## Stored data
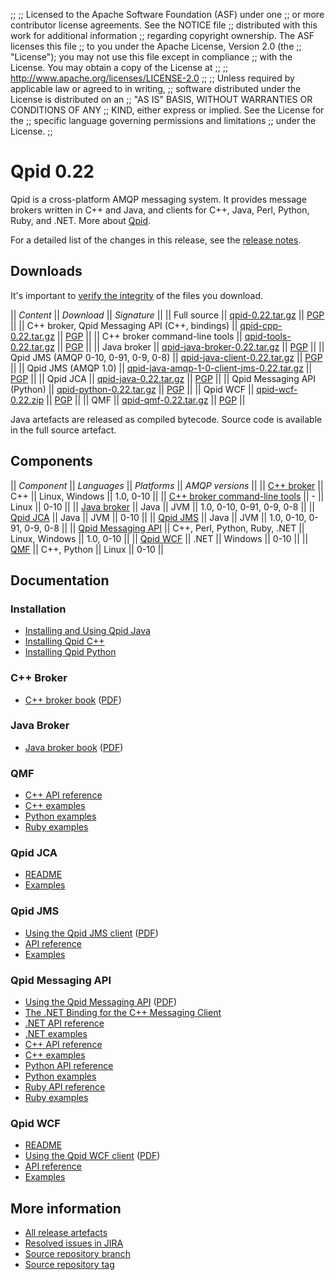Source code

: ;;
;; Licensed to the Apache Software Foundation (ASF) under one
;; or more contributor license agreements.  See the NOTICE file
;; distributed with this work for additional information
;; regarding copyright ownership.  The ASF licenses this file
;; to you under the Apache License, Version 2.0 (the
;; "License"); you may not use this file except in compliance
;; with the License.  You may obtain a copy of the License at
;; 
;;   http://www.apache.org/licenses/LICENSE-2.0
;; 
;; Unless required by applicable law or agreed to in writing,
;; software distributed under the License is distributed on an
;; "AS IS" BASIS, WITHOUT WARRANTIES OR CONDITIONS OF ANY
;; KIND, either express or implied.  See the License for the
;; specific language governing permissions and limitations
;; under the License.
;;

# Qpid 0.22

Qpid is a cross-platform AMQP messaging system.  It provides message
brokers written in C++ and Java, and clients for C++, Java, Perl,
Python, Ruby, and .NET.  More about [Qpid](@site-url@/index.html).

For a detailed list of the changes in this release, see the [release
notes](release-notes.html).

## Downloads

It's important to [verify the
integrity](@site-url@/download.html#verify-what-you-download) of the
files you download.

  || *Content* || *Download* || *Signature* ||
  || Full source || [qpid-0.22.tar.gz](http://www.apache.org/dyn/closer.cgi/qpid/0.22/qpid-0.22.tar.gz) || [PGP](http://www.apache.org/dist/qpid/0.22/qpid-0.22.tar.gz.asc) ||
  || C++ broker, Qpid Messaging API (C++, bindings) || [qpid-cpp-0.22.tar.gz](http://www.apache.org/dyn/closer.cgi/qpid/0.22/qpid-cpp-0.22.tar.gz) || [PGP](http://www.apache.org/dist/qpid/0.22/qpid-cpp-0.22.tar.gz.asc) ||
  || C++ broker command-line tools || [qpid-tools-0.22.tar.gz](http://www.apache.org/dyn/closer.cgi/qpid/0.22/qpid-tools-0.22.tar.gz) || [PGP](http://www.apache.org/dist/qpid/0.22/qpid-tools-0.22.tar.gz.asc) ||
  || Java broker || [qpid-java-broker-0.22.tar.gz](http://www.apache.org/dyn/closer.cgi/qpid/0.22/qpid-java-broker-0.22.tar.gz) || [PGP](http://www.apache.org/dist/qpid/0.22/qpid-java-broker-0.22.tar.gz.asc) ||
  || Qpid JMS (AMQP 0-10, 0-91, 0-9, 0-8) || [qpid-java-client-0.22.tar.gz](http://www.apache.org/dyn/closer.cgi/qpid/0.22/qpid-java-client-0.22.tar.gz) || [PGP](http://www.apache.org/dist/qpid/0.22/qpid-java-client-0.22.tar.gz.asc) ||
  || Qpid JMS (AMQP 1.0) || [qpid-java-amqp-1-0-client-jms-0.22.tar.gz](http://www.apache.org/dyn/closer.cgi/qpid/0.22/qpid-java-amqp-1-0-client-jms-0.22.tar.gz) || [PGP](http://www.apache.org/dist/qpid/0.22/qpid-java-amqp-1-0-client-jms-0.22.tar.gz.asc) ||
  || Qpid JCA || [qpid-java-0.22.tar.gz](http://www.apache.org/dyn/closer.cgi/qpid/0.22/qpid-java-0.22.tar.gz) || [PGP](http://www.apache.org/dist/qpid/0.22/qpid-java-0.22.tar.gz.asc) ||
  || Qpid Messaging API (Python) || [qpid-python-0.22.tar.gz](http://www.apache.org/dyn/closer.cgi/qpid/0.22/qpid-python-0.22.tar.gz) || [PGP](http://www.apache.org/dist/qpid/0.22/qpid-python-0.22.tar.gz.asc) ||
  || Qpid WCF || [qpid-wcf-0.22.zip](http://www.apache.org/dyn/closer.cgi/qpid/0.22/qpid-wcf-0.22.zip) || [PGP](http://www.apache.org/dist/qpid/0.22/qpid-wcf-0.22.zip.asc) ||
  || QMF || [qpid-qmf-0.22.tar.gz](http://www.apache.org/dyn/closer.cgi/qpid/0.22/qpid-qmf-0.22.tar.gz) || [PGP](http://www.apache.org/dist/qpid/0.22/qpid-qmf-0.22.tar.gz.asc) ||

Java artefacts are released as compiled bytecode.  Source code is
available in the full source artefact.

## Components

  || *Component* || *Languages* || *Platforms* || *AMQP versions* ||
  || [C++ broker](@site-url@/components/cpp-broker/index.html) || C++ || Linux, Windows || 1.0, 0-10 ||
  || [C++ broker command-line tools](@site-url@/components/cpp-broker-tools/index.html) || - || Linux || 0-10 ||
  || [Java broker](@site-url@/components/java-broker/index.html) || Java || JVM || 1.0, 0-10, 0-91, 0-9, 0-8 ||
  || [Qpid JCA](@site-url@/components/qpid-jca/index.html) || Java || JVM || 0-10 ||
  || [Qpid JMS](@site-url@/components/qpid-jms/index.html) || Java || JVM || 1.0, 0-10, 0-91, 0-9, 0-8 ||
  || [Qpid Messaging API](@site-url@/components/messaging-api/index.html) || C++, Perl, Python, Ruby, .NET || Linux, Windows || 1.0, 0-10 ||
  || [Qpid WCF](@site-url@/components/qpid-wcf/index.html) || .NET || Windows || 0-10 ||
  || [QMF](@site-url@/components/qmf/index.html) || C++, Python || Linux || 0-10 ||

## Documentation

<div class="three-column" markdown="1">

### Installation

 - [Installing and Using Qpid Java](https://cwiki.apache.org/qpid/getting-started-guide.html)
 - [Installing Qpid C++](http://svn.apache.org/repos/asf/qpid/tags/0.22/qpid/cpp/INSTALL)
 - [Installing Qpid Python](http://svn.apache.org/repos/asf/qpid/tags/0.22/qpid/python/README.txt)

### C++ Broker

 - [C++ broker book](cpp-broker/book/index.html) ([PDF](cpp-broker/cpp-broker-book.pdf))

### Java Broker

 - [Java broker book](java-broker/book/index.html) ([PDF](java-broker/java-broker-book.pdf))

### QMF
 
 - [C++ API reference](qmf/cpp/api/index.html)
 - [C++ examples](qmf/cpp/examples/index.html)
 - [Python examples](qmf/python/examples/index.html)
 - [Ruby examples](qmf/ruby/examples/index.html)

### Qpid JCA

 - [README](http://svn.apache.org/repos/asf/qpid/tags/0.22/qpid/java/jca/README.txt)
 - [Examples](http://svn.apache.org/repos/asf/qpid/tags/0.22/qpid/java/jca/example/)

### Qpid JMS

 - [Using the Qpid JMS client](programming/book/QpidJMS.html) ([PDF](programming/programming-book.pdf))
 - [API reference](http://docs.oracle.com/javaee/1.4/api/javax/jms/package-summary.html)
 - [Examples](qpid-jms/examples/index.html)

### Qpid Messaging API

 - [Using the Qpid Messaging API](programming/book/ch02.html) ([PDF](programming/programming-book.pdf))
 - [The .NET Binding for the C++ Messaging Client](programming/book/ch05.html)
 - [.NET API reference](messaging-api/dotnet/api/index.html)
 - [.NET examples](messaging-api/dotnet/examples/index.html)
 - [C++ API reference](messaging-api/cpp/api/index.html)
 - [C++ examples](messaging-api/cpp/examples/index.html)
 - [Python API reference](messaging-api/python/api/index.html)
 - [Python examples](messaging-api/python/examples/index.html)
 - [Ruby API reference](messaging-api/ruby/api/index.html)
 - [Ruby examples](messaging-api/ruby/examples/index.html)

### Qpid WCF

 - [README](http://svn.apache.org/repos/asf/qpid/tags/0.22/qpid/wcf/ReadMe.txt)
 - [Using the Qpid WCF client](programming/book/QpidWCF.html) ([PDF](programming/programming-book.pdf))
 - [API reference](http://msdn.microsoft.com/en-us/library/vstudio/ms735119\(v=vs.90\).aspx)
 - [Examples](http://svn.apache.org/repos/asf/qpid/tags/0.22/qpid/wcf/samples)

</div>

## More information

 - [All release artefacts](http://www.apache.org/dist/qpid/0.22)
 - [Resolved issues in JIRA](https://issues.apache.org/jira/issues/?jql=project+%3D+QPID+AND+fixVersion+in+%28%270.21%27%2C+%270.22%27%29+ORDER+BY+priority+DESC)
 - [Source repository branch](http://svn.apache.org/repos/asf/qpid/branches/0.22)
 - [Source repository tag](http://svn.apache.org/repos/asf/qpid/tags/0.22)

## Work instruction
Of the entries above, transcribe exactly those lines that fall between the line containing "notes](release-notes.html)." and the line containing "C++ broker, Qpid", together with those two lines.

## Response below
notes](release-notes.html).

## Downloads

It's important to [verify the
integrity](@site-url@/download.html#verify-what-you-download) of the
files you download.

  || *Content* || *Download* || *Signature* ||
  || Full source || [qpid-0.22.tar.gz](http://www.apache.org/dyn/closer.cgi/qpid/0.22/qpid-0.22.tar.gz) || [PGP](http://www.apache.org/dist/qpid/0.22/qpid-0.22.tar.gz.asc) ||
  || C++ broker, Qpid Messaging API (C++, bindings) || [qpid-cpp-0.22.tar.gz](http://www.apache.org/dyn/closer.cgi/qpid/0.22/qpid-cpp-0.22.tar.gz) || [PGP](http://www.apache.org/dist/qpid/0.22/qpid-cpp-0.22.tar.gz.asc) ||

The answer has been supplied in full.